Com a proximidade da abertura do ciclo de negociações da OMC em Seattle (EUA), a França transformou a questão da diversidade cultural numa batalha pela soberania nacional.
O problema uniu no mesmo credo o presidente Jacques Chirac (do RPR, Reunião pela República, direita) e o primeiro-ministro Lionel Jospin (socialista).
Desde 1993, é o país quem levanta a bandeira da diversidade cultural na Europa. "A França crê que a defesa da língua e a promoção da cultura não devem seguir a mesma regulamentação do mercado comercial", disse à Folha Eli Cohen, diretor da Sociedade Nacional de Pesquisa Científica.
Rostos conhecidos como os da atriz Juliette Binoche (Oscar de coadjuvante por "O Paciente Inglês") e o do cineasta Bertrand Tavernier ("A Isca") entraram na briga para defender o protecionismo cultural.
Resultado: a União Européia (UE) não apenas adotou o princípio como vai defendê-lo em Seattle. O representante da UE na OMC, Pascal Lamy, declarou que a União Européia buscará garantir a possibilidade de a comunidade "definir e desenvolver ações políticas culturais e audiovisuais para preservar sua diversidade cultural".
Para obter a adesão da UE, a França precisou relaxar sua posição. Antes, nem aceitava discutir com outros países suas políticas culturais (o chamado princípio da exceção cultural). Agora, aceita um regime especial (princípio da diversidade cultural), mas, internamente, ainda defende a política de exceção. "A cultura não é negociável", diz François Huwart, secretário do Estado de Comércio Exterior.
A França adota uma série de medidas de incentivo à cultura local, como sistemas de cotas de difusão, de auxílio à produção e à criação.
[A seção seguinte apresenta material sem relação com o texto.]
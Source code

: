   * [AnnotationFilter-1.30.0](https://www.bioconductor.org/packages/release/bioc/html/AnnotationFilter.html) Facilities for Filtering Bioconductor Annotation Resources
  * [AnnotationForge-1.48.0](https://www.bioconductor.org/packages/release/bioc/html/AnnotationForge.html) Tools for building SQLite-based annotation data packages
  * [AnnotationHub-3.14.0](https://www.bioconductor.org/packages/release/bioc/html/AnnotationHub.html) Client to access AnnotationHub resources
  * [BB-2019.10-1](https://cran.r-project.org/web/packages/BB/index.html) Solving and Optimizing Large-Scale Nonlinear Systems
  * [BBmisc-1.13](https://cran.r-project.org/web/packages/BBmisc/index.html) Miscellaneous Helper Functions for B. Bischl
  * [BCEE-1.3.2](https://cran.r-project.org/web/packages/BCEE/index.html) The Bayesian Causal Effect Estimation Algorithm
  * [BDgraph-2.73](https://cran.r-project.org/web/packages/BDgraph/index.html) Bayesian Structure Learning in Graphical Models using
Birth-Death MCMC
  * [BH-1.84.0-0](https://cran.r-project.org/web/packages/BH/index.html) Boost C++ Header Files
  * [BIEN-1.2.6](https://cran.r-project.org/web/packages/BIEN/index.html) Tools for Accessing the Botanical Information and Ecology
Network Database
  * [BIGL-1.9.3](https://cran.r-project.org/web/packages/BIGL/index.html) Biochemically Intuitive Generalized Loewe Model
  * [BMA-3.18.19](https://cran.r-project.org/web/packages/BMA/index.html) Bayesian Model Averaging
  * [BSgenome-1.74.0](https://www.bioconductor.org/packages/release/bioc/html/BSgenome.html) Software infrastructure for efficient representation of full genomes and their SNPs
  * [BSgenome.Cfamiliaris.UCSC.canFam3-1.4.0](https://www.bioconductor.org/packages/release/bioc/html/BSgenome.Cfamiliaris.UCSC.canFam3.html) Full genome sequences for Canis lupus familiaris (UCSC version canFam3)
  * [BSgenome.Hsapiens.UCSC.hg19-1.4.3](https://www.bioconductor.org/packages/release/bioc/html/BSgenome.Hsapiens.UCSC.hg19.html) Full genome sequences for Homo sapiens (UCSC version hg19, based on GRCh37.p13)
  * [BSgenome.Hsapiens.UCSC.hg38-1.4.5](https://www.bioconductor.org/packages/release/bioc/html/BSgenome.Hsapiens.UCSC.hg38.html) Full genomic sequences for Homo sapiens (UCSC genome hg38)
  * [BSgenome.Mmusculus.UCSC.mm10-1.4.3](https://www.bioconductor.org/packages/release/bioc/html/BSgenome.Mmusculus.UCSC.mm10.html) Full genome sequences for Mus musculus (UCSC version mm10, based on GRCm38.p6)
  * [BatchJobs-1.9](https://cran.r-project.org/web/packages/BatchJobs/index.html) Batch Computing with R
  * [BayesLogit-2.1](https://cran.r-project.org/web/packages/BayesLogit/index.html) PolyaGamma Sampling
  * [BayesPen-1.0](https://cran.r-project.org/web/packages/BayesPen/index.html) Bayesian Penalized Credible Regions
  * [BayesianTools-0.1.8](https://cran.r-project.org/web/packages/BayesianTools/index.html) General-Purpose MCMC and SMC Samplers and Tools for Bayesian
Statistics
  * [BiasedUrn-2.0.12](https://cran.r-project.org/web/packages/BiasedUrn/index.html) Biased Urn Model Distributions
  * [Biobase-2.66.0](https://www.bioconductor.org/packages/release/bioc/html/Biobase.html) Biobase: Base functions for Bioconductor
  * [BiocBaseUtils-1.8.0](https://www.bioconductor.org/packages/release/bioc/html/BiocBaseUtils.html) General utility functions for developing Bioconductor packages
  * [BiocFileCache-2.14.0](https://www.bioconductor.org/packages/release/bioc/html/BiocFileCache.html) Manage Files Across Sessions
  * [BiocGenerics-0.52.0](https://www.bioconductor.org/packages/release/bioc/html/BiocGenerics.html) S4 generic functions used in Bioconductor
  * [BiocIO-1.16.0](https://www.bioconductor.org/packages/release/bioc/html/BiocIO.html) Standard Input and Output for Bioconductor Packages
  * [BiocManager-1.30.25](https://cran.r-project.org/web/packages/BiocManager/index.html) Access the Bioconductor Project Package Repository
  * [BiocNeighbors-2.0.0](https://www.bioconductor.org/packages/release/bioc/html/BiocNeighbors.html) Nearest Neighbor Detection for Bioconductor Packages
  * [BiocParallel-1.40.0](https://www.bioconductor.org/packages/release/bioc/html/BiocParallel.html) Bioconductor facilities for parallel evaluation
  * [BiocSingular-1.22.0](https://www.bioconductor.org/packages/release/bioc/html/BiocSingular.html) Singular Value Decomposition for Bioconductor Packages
Só na área do audiovisual, há 27 programas de incentivo -que vão do roteiro à distribuição. "O país não quer se desfazer desse aparelho de apoio à cultura nacional para que ela seja regulada apenas pelo mercado", diz o pesquisador Cohen.
Na prática, a bandeira da diversidade cultural significa defender protecionismo para os bens culturais. O presidente Chirac disse em uma reunião com 200 artistas que, "na Europa, a média de filmes americanos no cinema e na televisão é superior a 60% do total exibido, contra 3% no sentido inverso". Por outro lado, o comércio mundial de bens culturais triplicou entre 1980 e 1995, passando de US$ 67 bilhões a US$ 200 bilhões, informa a Unesco (Organização das Nações Unidas para a Educação, Ciência e Cultura).
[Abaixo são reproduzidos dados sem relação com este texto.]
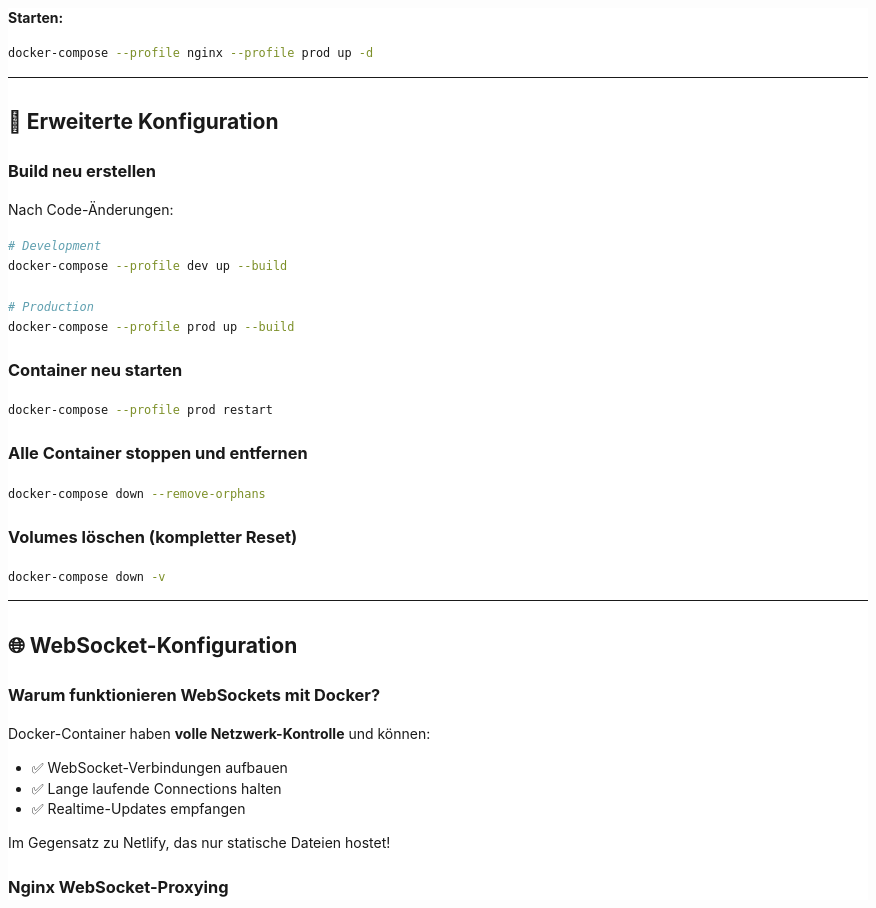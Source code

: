 **Starten:**
```bash
docker-compose --profile nginx --profile prod up -d
```

---

## 🔧 Erweiterte Konfiguration

### Build neu erstellen

Nach Code-Änderungen:

```bash
# Development
docker-compose --profile dev up --build

# Production
docker-compose --profile prod up --build
```

### Container neu starten

```bash
docker-compose --profile prod restart
```

### Alle Container stoppen und entfernen

```bash
docker-compose down --remove-orphans
```

### Volumes löschen (kompletter Reset)

```bash
docker-compose down -v
```

---

## 🌐 WebSocket-Konfiguration

### Warum funktionieren WebSockets mit Docker?

Docker-Container haben **volle Netzwerk-Kontrolle** und können:
- ✅ WebSocket-Verbindungen aufbauen
- ✅ Lange laufende Connections halten
- ✅ Realtime-Updates empfangen

Im Gegensatz zu Netlify, das nur statische Dateien hostet!

### Nginx WebSocket-Proxying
A ministra da Cultura francesa, Catherine Traumann, afirmou em uma conferência na Unesco que "os bens culturais são essenciais à preservação da identidade dos povos. Eles veiculam valores, idéias e sentidos. Sua especificidade deve ser reconhecida, eles não são mercadorias como as outras".
Segundo dados do ministério da Cultura francês, em 1998, dos filmes exibidos na França, 63,5% eram de produções americanas, e 27,4 %, francesas. Entre os exportadores de audiovisual, a França ocupa a quinta posição, atrás dos EUA, Canadá, Austrália e Reino Unido.
São números como esses que servem de justificativa para os defensores da diversidade cultural.
"Um filme ou um livro não são produtos como os outros, são vetores da cultura francesa, da nossa língua", afirmou o cineasta Cédric Klapisch, um dos mentores da "Declaração de Bastia".